Lessons Learned Along the Way #10

Focusing on What Matters Most Focusing on What Matters Most

Lessons Learned Along the Way #10

Kurt Theriault

Focusing on What Matters Most

This was a favorite saying of a former colleague of mine.  I think about it, use it, and try to practice it daily.  It’s easier said than done!

The hardest part of focus is knowing what to focus on. Most people treat everything as if it’s equally important, but that’s rarely true. Some things matter a lot more than others. The trick is figuring out which ones.

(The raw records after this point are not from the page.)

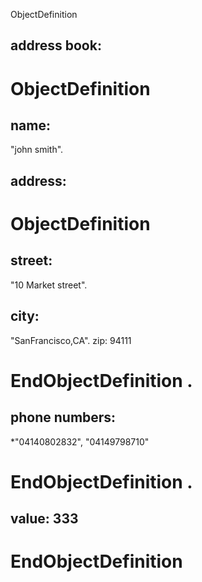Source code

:  ObjectDefinition
## address book:
# ObjectDefinition
## name:
"john smith".
## address:
# ObjectDefinition
## street:
"10 Market street".
## city:
"SanFrancisco,CA".
 zip:
94111
# EndObjectDefinition .
## phone numbers:
*"04140802832",
"04149798710"
# EndObjectDefinition .
## value: 333
# EndObjectDefinition

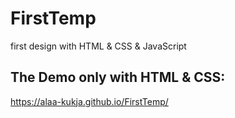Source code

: # FirstTemp
first design with HTML &amp; CSS &amp; JavaScript

## The Demo only with HTML & CSS:
https://alaa-kukja.github.io/FirstTemp/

The natural state of the world is distraction. Every minute, something is trying to pull your attention. Emails, meetings, notifications. The problem isn’t that you’re bad at focus; it’s that you’re surrounded by things designed to take it away. If you don’t push back, you’ll end up spending your time on whatever feels urgent, not what’s important.

The first step is to decide what really matters. You can’t focus if you don’t know where to aim. The things that matter most tend to be harder to do. They’re also easier to put off because they don’t usually have deadlines. But these are the things that make the biggest difference over time.

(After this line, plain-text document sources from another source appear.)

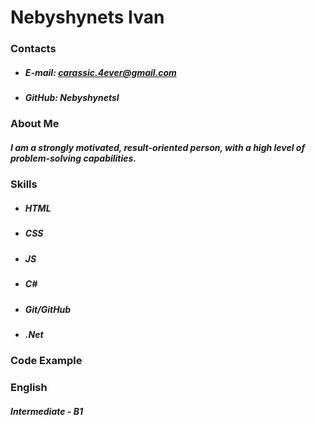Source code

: # Nebyshynets Ivan
### Contacts
* ##### **E-mail:** ***carassic.4ever@gmail.com***
* ##### **GitHub:** ***NebyshynetsI***
### About Me
##### ***I am a strongly motivated, result-oriented person, with a high level of problem-solving capabilities.***
### Skills
* #####  ***HTML***
* #####  ***CSS***
* #####  ***JS***
* #####  ***C#***
* ##### ***Git/GitHub***
* #####  ***.Net***
### Code Example
### English
##### Intermediate - ***B1***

Once you know what matters, the next step is to create space for it. This is where most people fail. They try to fit important work into the gaps left over after everything else. I’ve been guilty of this countless times.  Let me tell you - it doesn’t work. 

You must protect time for what’s important, even if it means saying no to things that seem urgent.

Lesson Learned:  Focus isn’t about doing more; it’s about doing less of the wrong things. The fewer distractions you allow, the more you can work on what matters. And the more you work on what matters, the less everything else does.